For example, if you are looking directly in front of you and a baseball comes flying at the side of your head, you will automatically duck. Your peripheral vision, which is unconscious most of the time, will sense the fast movement and trigger a sense of danger, your muscles will react by pulling your body back and down, away from danger. You don’t have a choice about these mechanisms being activated. The brain’s neuropathways get hijacked by the survival instinct.

All of these reactions impede performance. 

From science and experience, we know that anxiety, negative thinking, self-doubt, and fear of failure can interfere with one’s performance. Further, we also know even microscopic amounts of tension in the body can hinder peak performance and that we perform our best when our muscles are loose and relaxed.

The withdrawal reflex is best illustrated by when you touch a hot stove – your hand automatically pulls away without conscious thought. It’s a survival instinct to move away from pain or anticipated pain. In swimming, we are always moving forward, so the body’s instinct to pull backward slows us down.

Depending on how extensive the Brainspot is, the impact of these mechanisms may be large or small, but even subtle changes in your nervous system from these instincts can make a significant difference in performance, especially in a sport where tenths and even hundredths of a second can mean the difference between winning and being off the podium.

Now that we understand what causes these “mental blocks” it might be helpful to refer to them as “performance blocks” instead because a “mental block” implies a conscious volitional aspect, which is inaccurate.

Peak Performance Also Comes from the Subcortical Brain and Nervous System.

As mentioned above, we know from research and experience that peak performance always comes from the subcortical brain. We often refer to this as “muscle memory” but what we really mean is “unconscious brain and nervous system memory.” We want our performance to be smooth and automatic. Such performance is conditioned into the subcortical brain through your training.

But if a Brainspot is triggered by a sight, sound, sensation, or feeling, the self-protection mechanisms listed above will hijack the nervous system and override the trained skills because to the subcortical brain, it is a matter of survival.
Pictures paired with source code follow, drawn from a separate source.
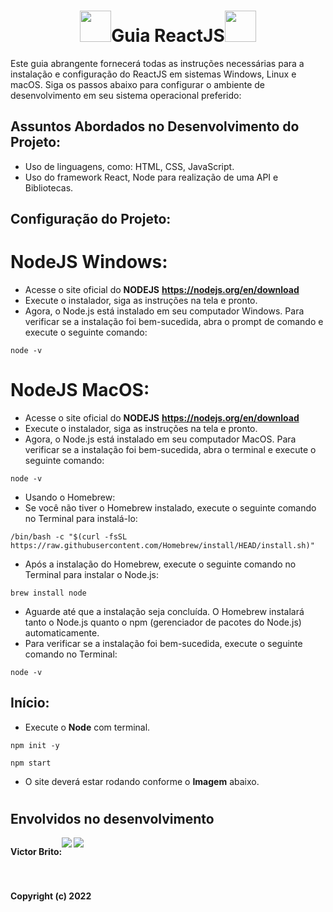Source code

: **<h1 align="center">&nbsp;<img height="50" width="50" src="https://camo.githubusercontent.com/002313a28ac7d09f24e8a70358139bb4f7c2c32eaf83a926e873bedf67b69eac/68747470733a2f2f6d656469612e67697068792e636f6d2f6d656469612f654e41736a4f353574506267616f72376d612f67697068792e676966">Guia ReactJS<img height="50" width="50" src="https://camo.githubusercontent.com/002313a28ac7d09f24e8a70358139bb4f7c2c32eaf83a926e873bedf67b69eac/68747470733a2f2f6d656469612e67697068792e636f6d2f6d656469612f654e41736a4f353574506267616f72376d612f67697068792e676966">&nbsp;</h1>**

Este guia abrangente fornecerá todas as instruções necessárias para a instalação e configuração do ReactJS em sistemas Windows, Linux e macOS. Siga os passos abaixo para configurar o ambiente de desenvolvimento em seu sistema operacional preferido:

## Assuntos Abordados no Desenvolvimento do Projeto:

- Uso de linguagens, como: HTML, CSS, JavaScript.
- Uso do framework React, Node para realização de uma API e Bibliotecas.

## Configuração do Projeto:

# NodeJS Windows:
- Acesse o site oficial do **NODEJS** **https://nodejs.org/en/download**
- Execute o instalador, siga as instruções na tela e pronto.
- Agora, o Node.js está instalado em seu computador Windows. Para verificar se a instalação foi bem-sucedida, abra o prompt de comando e execute o seguinte comando:
```
node -v
```
# NodeJS MacOS:
- Acesse o site oficial do **NODEJS** **https://nodejs.org/en/download**
- Execute o instalador, siga as instruções na tela e pronto.
- Agora, o Node.js está instalado em seu computador MacOS. Para verificar se a instalação foi bem-sucedida, abra o terminal e execute o seguinte comando:
```
node -v
```
- Usando o Homebrew:
- Se você não tiver o Homebrew instalado, execute o seguinte comando no Terminal para instalá-lo:
```
/bin/bash -c "$(curl -fsSL https://raw.githubusercontent.com/Homebrew/install/HEAD/install.sh)"
```
- Após a instalação do Homebrew, execute o seguinte comando no Terminal para instalar o Node.js:
```
brew install node
```
- Aguarde até que a instalação seja concluída. O Homebrew instalará tanto o Node.js quanto o npm (gerenciador de pacotes do Node.js) automaticamente.
- Para verificar se a instalação foi bem-sucedida, execute o seguinte comando no Terminal:
```
node -v
```
## Início:

- Execute o **Node** com terminal.

```
npm init -y

npm start
```

- O site deverá estar rodando conforme o **Imagem** abaixo.

#    

## Envolvidos no desenvolvimento

<div align="left">
  <div style="display: flex; align-items: flex-start;">
    <p style="display: flex; align-items: flex-start;"><strong>Victor Brito:<strong></p>
<a href="https://www.linkedin.com/in/victor-brito-dev/" target="_blank"><img src="https://img.shields.io/twitter/url?color=red&label=Linkedin&logo=Linkedin&logoColor=red&style=for-the-badge&url=https%3A%2F%2Fwww.linkedin.com%2Fin%2Fcaiovrocha%2F"></a>
    <a href="https://github.com/Victor-Brito" target="_blank"><img src="https://img.shields.io/github/followers/Victor-Brito?color=red&label=github&logo=github&logoColor=red&style=for-the-badge"></a>
  </div>
</div>



#  

Copyright (c) 2022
For example, you spend months training to make your Sectionals cut in the 200 Freestyle, conditioning your brain and nervous system through repetition and effort in practices to perform a certain way when the big race comes. But then you find out you’ll be swimming at a pool where the last few times you swam there you didn’t do very well. Even though consciously you understand what went wrong in the past and you are not focusing on those past swims in the present, the sensory information of that particular pool registers in your unconscious subcortical brain, (e.g., the same sights, sounds, smells, etc. of those painful memories) and it triggers a Brainspot, (aka, a neural network) in the brain that remembers the pain of those disappointing swims and wants to prevent it from happening again.

But these instincts backfire because they cause your muscles to tighten, anxiety and self-doubt to show up and your body won’t go forward as easily and smoothly as it could, thus resulting in a poorer swim than was possible.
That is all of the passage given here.